La préface de Marc Dominicy (9-15) est suivie d’une introduction (17-27) où l’auteure définit les fondements de l’approche herméneutique qui guide sa recherche, les objectifs que celle-ci poursuit et le corpus qui est l’objet de son analyse. En envisageant le poème comme l’actualisation d’un message qui, plus ou moins explicitement et selon des modalités spécifiques, s’adresse au lecteur afin de solliciter son interprétation, Monte se propose de montrer «que l’approche énonciative peut être élargie à d’autres sortes de poèmes qui ne sauraient être qualifiés de lyriques – même s’ils peuvent parfois s’apprécier de façon dialectique par rapport à la tradition lyrique» (21). C’est ainsi qu’elle aboutit à la mise au point d’une somme théorique, méthodologique et analytique permettant non seulement d’éclairer des aspects de la poésie contemporaine jusqu’ici peu explorés, mais aussi de transférer le type d’analyse élu à d’autres textes et à d’autres domaines.

Composé de dix chapitres, l’ouvrage présente une première partie (chapitres I, II, III) où l’auteure définit les critères adoptés, en illustrant les développements théoriques et méthodologiques qui ont nourri son travail et en se situant par rapport à des études qui relèvent de sphères différentes. Une seconde partie, essentiellement applicative, mais qui est constamment étayée par des repères épistémologiques adéquatement élucidés, propose une analyse systématique des marques langagières de l’énonciation poétique ainsi que des scénographies qui en découlent (chapitres IV, V, VI, VII, VIII, IX, X).

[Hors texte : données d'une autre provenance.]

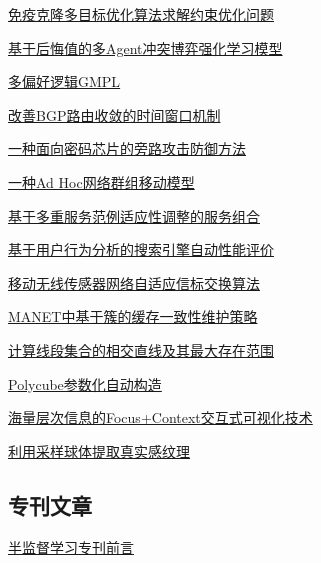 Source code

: \documentclass[a4paper]{article}
\begin{document}
\href{http://www.jos.org.cn/ch/reader/download_pdf.aspx?file_no=20081116&year_id=2008&quarter_id=11&falg=1}{免疫克隆多目标优化算法求解约束优化问题}

\href{http://www.jos.org.cn/ch/reader/download_pdf.aspx?file_no=20081117&year_id=2008&quarter_id=11&falg=1}{基于后悔值的多Agent冲突博弈强化学习模型}

\href{http://www.jos.org.cn/ch/reader/download_pdf.aspx?file_no=20081118&year_id=2008&quarter_id=11&falg=1}{多偏好逻辑GMPL}

\href{http://www.jos.org.cn/ch/reader/download_pdf.aspx?file_no=20081119&year_id=2008&quarter_id=11&falg=1}{改善BGP路由收敛的时间窗口机制}

\href{http://www.jos.org.cn/ch/reader/download_pdf.aspx?file_no=20081120&year_id=2008&quarter_id=11&falg=1}{一种面向密码芯片的旁路攻击防御方法}

\href{http://www.jos.org.cn/ch/reader/download_pdf.aspx?file_no=20081121&year_id=2008&quarter_id=11&falg=1}{一种Ad Hoc网络群组移动模型}

\href{http://www.jos.org.cn/ch/reader/download_pdf.aspx?file_no=20081122&year_id=2008&quarter_id=11&falg=1}{基于多重服务范例适应性调整的服务组合}

\href{http://www.jos.org.cn/ch/reader/download_pdf.aspx?file_no=20081123&year_id=2008&quarter_id=11&falg=1}{基于用户行为分析的搜索引擎自动性能评价}

\href{http://www.jos.org.cn/ch/reader/download_pdf.aspx?file_no=20081124&year_id=2008&quarter_id=11&falg=1}{移动无线传感器网络自适应信标交换算法}

\href{http://www.jos.org.cn/ch/reader/download_pdf.aspx?file_no=20081125&year_id=2008&quarter_id=11&falg=1}{MANET中基于簇的缓存一致性维护策略}

\href{http://www.jos.org.cn/ch/reader/download_pdf.aspx?file_no=20081126&year_id=2008&quarter_id=11&falg=1}{计算线段集合的相交直线及其最大存在范围}

\href{http://www.jos.org.cn/ch/reader/download_pdf.aspx?file_no=20081127&year_id=2008&quarter_id=11&falg=1}{Polycube参数化自动构造}

\href{http://www.jos.org.cn/ch/reader/download_pdf.aspx?file_no=20081128&year_id=2008&quarter_id=11&falg=1}{海量层次信息的Focus+Context交互式可视化技术}

\href{http://www.jos.org.cn/ch/reader/download_pdf.aspx?file_no=20081129&year_id=2008&quarter_id=11&falg=1}{利用采样球体提取真实感纹理}

\subsection{专刊文章}
\href{http://www.jos.org.cn/ch/reader/download_pdf.aspx?file_no=20081101&year_id=2008&quarter_id=11&falg=1}{半监督学习专刊前言}
\end{document}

Dans le premier chapitre, Quelques jalons théoriques pour penser la spécificité du texte poétique (29-68), Monte trace un panorama des études qui sous-tendent son approche, en se penchant principalement sur les apports du fonctionnalisme de Roman Jakobson, de la théorie sémantico-cognitive qu’a développée Marc Dominicy, de la linguistique textuelle – avec une attention  particulière aux travaux de Jean-Michel Adam et de François Rastier  – et de l’analyse du discours, par rapport à laquelle elle reprend surtout les notions d’éthos et de scène d’énonciation mises au point par Dominique Maingueneau. Le deuxième chapitre, Les trois composantes du poème (69-124), est centré sur la description d’un modèle tridimensionnel qui repose sur les jalons théoriques précédemment illustrés. Comme l’observe l’auteure, ce modèle «vise à permettre de comparer des textes entre eux sous l’angle de l’effort interprétatif qui est demandé à leurs lecteurs» (82). En d’autres termes, d’après Monte, pour interpréter un texte le lecteur peut s’appuyer sur trois dimensions: la dimension sémantique, la dimension esthésique – terme emprunté à Paul Valery – et la dimension énonciative. Si la dimension sémantique concerne la «représentation du monde» (85) que véhicule le poème, la dimension esthésique et le dimension énonciative concernent respectivement «le signifiant (phonique et/ou graphique)» (87) – qui est lui aussi producteur de sens – et «l’écart plus ou moins grand manifesté par le texte entre le contrat de communication qui lui donne naissance […] et la situation d’énonciation construite par le discours lui-même» (91). Il s’agit, dans ce dernier cas, de saisir la distance entre les contraintes génériques délimitant l’«espace» où s’inscrit le texte et la forme que prend la scénographie qu’engendre le discours. Ce modèle à trois composantes, qui ne vise pas l’explication du fonctionnement textuel, mais la description du processus de réception, est mis en œuvre dans l’étude de deux textes en vers réguliers, l’un de Victor Hugo, l’autre de Jacques Réda, d’un texte en vers libres de Jean Follain et d’un texte en prose d’Yves Bonnefoy.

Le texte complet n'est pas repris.